▼

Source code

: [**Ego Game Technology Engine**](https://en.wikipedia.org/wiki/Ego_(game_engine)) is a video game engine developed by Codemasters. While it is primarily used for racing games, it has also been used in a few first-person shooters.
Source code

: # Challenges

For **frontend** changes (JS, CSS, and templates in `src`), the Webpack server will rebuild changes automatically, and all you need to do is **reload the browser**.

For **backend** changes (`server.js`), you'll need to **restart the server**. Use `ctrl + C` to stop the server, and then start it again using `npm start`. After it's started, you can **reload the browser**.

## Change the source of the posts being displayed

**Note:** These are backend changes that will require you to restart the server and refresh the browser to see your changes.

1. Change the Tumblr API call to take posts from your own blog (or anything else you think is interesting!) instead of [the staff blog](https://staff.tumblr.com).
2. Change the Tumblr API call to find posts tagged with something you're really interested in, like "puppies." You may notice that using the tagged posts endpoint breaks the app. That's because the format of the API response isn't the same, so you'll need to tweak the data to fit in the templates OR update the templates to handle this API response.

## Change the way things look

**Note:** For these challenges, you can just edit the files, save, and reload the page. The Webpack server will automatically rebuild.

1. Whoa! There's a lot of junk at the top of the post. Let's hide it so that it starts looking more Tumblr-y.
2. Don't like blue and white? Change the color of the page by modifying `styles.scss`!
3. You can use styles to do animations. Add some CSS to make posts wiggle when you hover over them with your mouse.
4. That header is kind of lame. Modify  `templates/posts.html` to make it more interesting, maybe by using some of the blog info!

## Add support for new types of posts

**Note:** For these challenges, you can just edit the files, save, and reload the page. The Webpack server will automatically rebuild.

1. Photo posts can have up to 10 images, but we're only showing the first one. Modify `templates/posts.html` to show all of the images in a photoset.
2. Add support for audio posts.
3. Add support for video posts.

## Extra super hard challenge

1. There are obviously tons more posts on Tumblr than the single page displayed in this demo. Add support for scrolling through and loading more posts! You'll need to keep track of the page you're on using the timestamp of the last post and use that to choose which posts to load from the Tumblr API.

▲

YOUR GOAL >>
Give back the lines of the data exactly as they are written, from the first line through the line containing "## Change the way things look".

TASK OUTPUT >>
Source code

: [**Ego Game Technology Engine**](https://en.wikipedia.org/wiki/Ego_(game_engine)) is a video game engine developed by Codemasters. While it is primarily used for racing games, it has also been used in a few first-person shooters.
Source code

: # Challenges

For **frontend** changes (JS, CSS, and templates in `src`), the Webpack server will rebuild changes automatically, and all you need to do is **reload the browser**.

For **backend** changes (`server.js`), you'll need to **restart the server**. Use `ctrl + C` to stop the server, and then start it again using `npm start`. After it's started, you can **reload the browser**.

## Change the source of the posts being displayed

**Note:** These are backend changes that will require you to restart the server and refresh the browser to see your changes.

1. Change the Tumblr API call to take posts from your own blog (or anything else you think is interesting!) instead of [the staff blog](https://staff.tumblr.com).
2. Change the Tumblr API call to find posts tagged with something you're really interested in, like "puppies." You may notice that using the tagged posts endpoint breaks the app. That's because the format of the API response isn't the same, so you'll need to tweak the data to fit in the templates OR update the templates to handle this API response.

## Change the way things look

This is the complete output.